Cleaning up old data to improve performance

Some tables in Hue retain data indefinitely resulting in slower performance or application crash. Hue does not automatically clean up data from these tables. You can configure Hue to retain the data for a specific number of days and then schedule a cron job to clean up these tables at regular intervals for improved performance.

Consider cleaning up old data from the backend Hue database if you face the following problems while using Hue:
  • Upgrade times out
  • Performance is slower than expected
  • Long time to log in to Hue
  • SQL query shows a large number of documents in tables
  • Hue crashes while trying to access saved documents
Back up your database before starting the cleanup activity.

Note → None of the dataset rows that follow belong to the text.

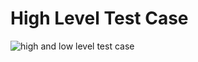 # High Level Test Case
![high and low level test case](https://user-images.githubusercontent.com/77101903/164890347-83f12aab-5eab-49c6-a949-92800fe63753.PNG)
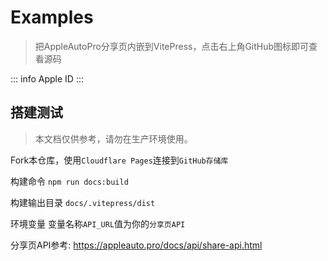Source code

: # Examples

> 把AppleAutoPro分享页内嵌到VitePress，点击右上角GitHub图标即可查看源码

::: info Apple ID
<GetAppleID />
:::

## 搭建测试
> 本文档仅供参考，请勿在生产环境使用。

Fork本仓库，使用`Cloudflare Pages`连接到`GitHub存储库`

构建命令 `npm run docs:build`

构建输出目录 `docs/.vitepress/dist`

环境变量 变量名称`API_URL`值为你的`分享页API` 

分享页API参考: https://appleauto.pro/docs/api/share-api.html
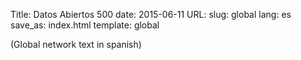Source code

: Title: Datos Abiertos 500
date: 2015-06-11
URL:
slug: global
lang: es
save_as: index.html
template: global

(Global network text in spanish)
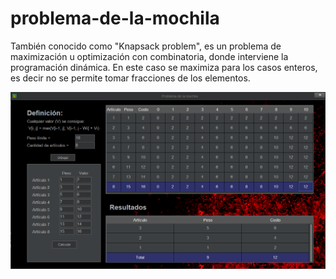 # problema-de-la-mochila
También conocido como "Knapsack problem", es un problema de maximización u optimización con combinatoria, donde interviene la programación dinámica. En este caso se maximiza para los casos enteros, es decir no se permite tomar fracciones de los elementos.

![](muestra.PNG)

Check the saved documents such as Queries and Workflows for a few users to prevent data loss. You can also note the sizes of the tables you want to clean up as a reference by running the following query:
select count(*) from desktop_document;
  1. Sign in to a Hue instance that is active. The hue_scripts script needs an active Hue configuration to run.
  2. Download the hue_scripts file by any of the following methods:
    git clone https://github.com/<git-username>/hue_scripts.git /opt/cloudera/hue_scripts
    or
    wget -qO- -O /tmp/hue_scripts.zip https://github.com/<git-username>/hue_scripts/archive/master.zip && unzip -d /tmp /tmp/hue_scripts.zip
    mv /tmp/hue_scripts-master /opt/cloudera/hue_scripts
  3. Run the script as the root user:
    DESKTOP_DEBUG=True /opt/cloudera/hue_scripts/script_runner hue_desktop_document_cleanup --keep-days 30
    The logs are displayed on the console because DESKTOP_DEBUG is set to True. Alternatively, you can view the logs from the following location:
    /var/log/hue/hue_desktop_document_cleanup.log
    The first run can typically take around 1 minute per 1000 entries in each table.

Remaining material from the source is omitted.